## ACTION ITEM
Copy out every line of the records where the string "frac" occurs.

## EXERCISE INPUT
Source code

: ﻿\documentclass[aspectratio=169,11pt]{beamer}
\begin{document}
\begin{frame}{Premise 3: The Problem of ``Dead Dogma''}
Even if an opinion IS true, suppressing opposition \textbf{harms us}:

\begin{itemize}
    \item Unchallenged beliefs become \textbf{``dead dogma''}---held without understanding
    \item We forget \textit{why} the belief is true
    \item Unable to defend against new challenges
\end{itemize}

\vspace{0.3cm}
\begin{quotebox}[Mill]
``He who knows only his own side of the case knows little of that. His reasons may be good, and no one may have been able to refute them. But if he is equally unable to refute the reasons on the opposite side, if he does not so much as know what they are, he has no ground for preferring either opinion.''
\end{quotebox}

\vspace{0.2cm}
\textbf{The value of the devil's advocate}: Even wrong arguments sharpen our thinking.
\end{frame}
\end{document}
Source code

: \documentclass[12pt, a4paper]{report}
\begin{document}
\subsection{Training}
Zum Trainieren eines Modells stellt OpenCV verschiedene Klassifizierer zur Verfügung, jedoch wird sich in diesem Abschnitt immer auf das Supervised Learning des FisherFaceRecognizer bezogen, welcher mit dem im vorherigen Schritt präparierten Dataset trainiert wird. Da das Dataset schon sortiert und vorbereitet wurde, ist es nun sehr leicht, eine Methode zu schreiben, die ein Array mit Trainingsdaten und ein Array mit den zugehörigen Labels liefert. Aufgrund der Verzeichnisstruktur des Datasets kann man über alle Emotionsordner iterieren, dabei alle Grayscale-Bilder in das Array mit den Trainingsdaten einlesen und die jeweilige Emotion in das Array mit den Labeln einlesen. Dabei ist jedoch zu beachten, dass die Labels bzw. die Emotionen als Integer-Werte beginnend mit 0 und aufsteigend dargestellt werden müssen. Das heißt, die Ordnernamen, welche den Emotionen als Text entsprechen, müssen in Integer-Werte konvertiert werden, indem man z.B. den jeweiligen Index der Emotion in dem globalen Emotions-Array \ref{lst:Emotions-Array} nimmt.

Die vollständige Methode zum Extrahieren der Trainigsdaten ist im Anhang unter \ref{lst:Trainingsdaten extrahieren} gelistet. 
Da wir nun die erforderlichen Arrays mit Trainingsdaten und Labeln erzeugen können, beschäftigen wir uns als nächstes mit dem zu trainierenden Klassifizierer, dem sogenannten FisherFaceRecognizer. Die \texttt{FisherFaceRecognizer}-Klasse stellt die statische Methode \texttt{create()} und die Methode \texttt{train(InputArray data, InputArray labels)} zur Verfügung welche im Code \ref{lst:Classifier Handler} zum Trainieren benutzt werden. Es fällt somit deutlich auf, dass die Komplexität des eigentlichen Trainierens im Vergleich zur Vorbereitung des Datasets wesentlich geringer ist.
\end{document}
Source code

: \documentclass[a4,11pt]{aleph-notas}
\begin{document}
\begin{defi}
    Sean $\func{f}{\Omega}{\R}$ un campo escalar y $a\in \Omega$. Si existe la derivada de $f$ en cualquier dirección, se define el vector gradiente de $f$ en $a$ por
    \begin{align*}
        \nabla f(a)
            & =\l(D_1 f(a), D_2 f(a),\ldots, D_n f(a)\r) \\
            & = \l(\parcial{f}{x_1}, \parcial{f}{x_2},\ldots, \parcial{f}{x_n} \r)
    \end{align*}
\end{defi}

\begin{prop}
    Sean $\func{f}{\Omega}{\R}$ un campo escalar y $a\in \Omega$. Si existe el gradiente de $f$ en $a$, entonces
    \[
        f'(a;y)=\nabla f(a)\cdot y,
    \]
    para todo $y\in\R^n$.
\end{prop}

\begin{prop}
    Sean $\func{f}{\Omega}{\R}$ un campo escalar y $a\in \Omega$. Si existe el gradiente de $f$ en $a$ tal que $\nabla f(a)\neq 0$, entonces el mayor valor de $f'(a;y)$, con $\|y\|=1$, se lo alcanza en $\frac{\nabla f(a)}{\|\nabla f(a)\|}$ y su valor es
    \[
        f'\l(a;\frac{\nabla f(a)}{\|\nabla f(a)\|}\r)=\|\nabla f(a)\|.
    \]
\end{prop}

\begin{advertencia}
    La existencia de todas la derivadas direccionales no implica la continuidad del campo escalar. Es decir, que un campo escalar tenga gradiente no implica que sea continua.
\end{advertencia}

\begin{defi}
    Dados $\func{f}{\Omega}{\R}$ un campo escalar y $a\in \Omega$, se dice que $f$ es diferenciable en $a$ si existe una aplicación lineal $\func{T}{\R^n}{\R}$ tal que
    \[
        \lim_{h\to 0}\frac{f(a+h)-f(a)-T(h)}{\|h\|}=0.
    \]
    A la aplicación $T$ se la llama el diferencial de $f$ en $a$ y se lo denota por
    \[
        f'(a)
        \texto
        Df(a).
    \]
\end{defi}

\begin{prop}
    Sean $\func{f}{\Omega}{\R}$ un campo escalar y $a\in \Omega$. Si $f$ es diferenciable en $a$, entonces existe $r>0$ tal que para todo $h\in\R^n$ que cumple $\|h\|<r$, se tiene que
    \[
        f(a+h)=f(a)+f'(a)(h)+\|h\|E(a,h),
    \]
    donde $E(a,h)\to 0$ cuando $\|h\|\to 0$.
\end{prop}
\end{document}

## RESULT BELOW
    Sean $\func{f}{\Omega}{\R}$ un campo escalar y $a\in \Omega$. Si existe el gradiente de $f$ en $a$ tal que $\nabla f(a)\neq 0$, entonces el mayor valor de $f'(a;y)$, con $\|y\|=1$, se lo alcanza en $\frac{\nabla f(a)}{\|\nabla f(a)\|}$ y su valor es
        f'\l(a;\frac{\nabla f(a)}{\|\nabla f(a)\|}\r)=\|\nabla f(a)\|.
        \lim_{h\to 0}\frac{f(a+h)-f(a)-T(h)}{\|h\|}=0.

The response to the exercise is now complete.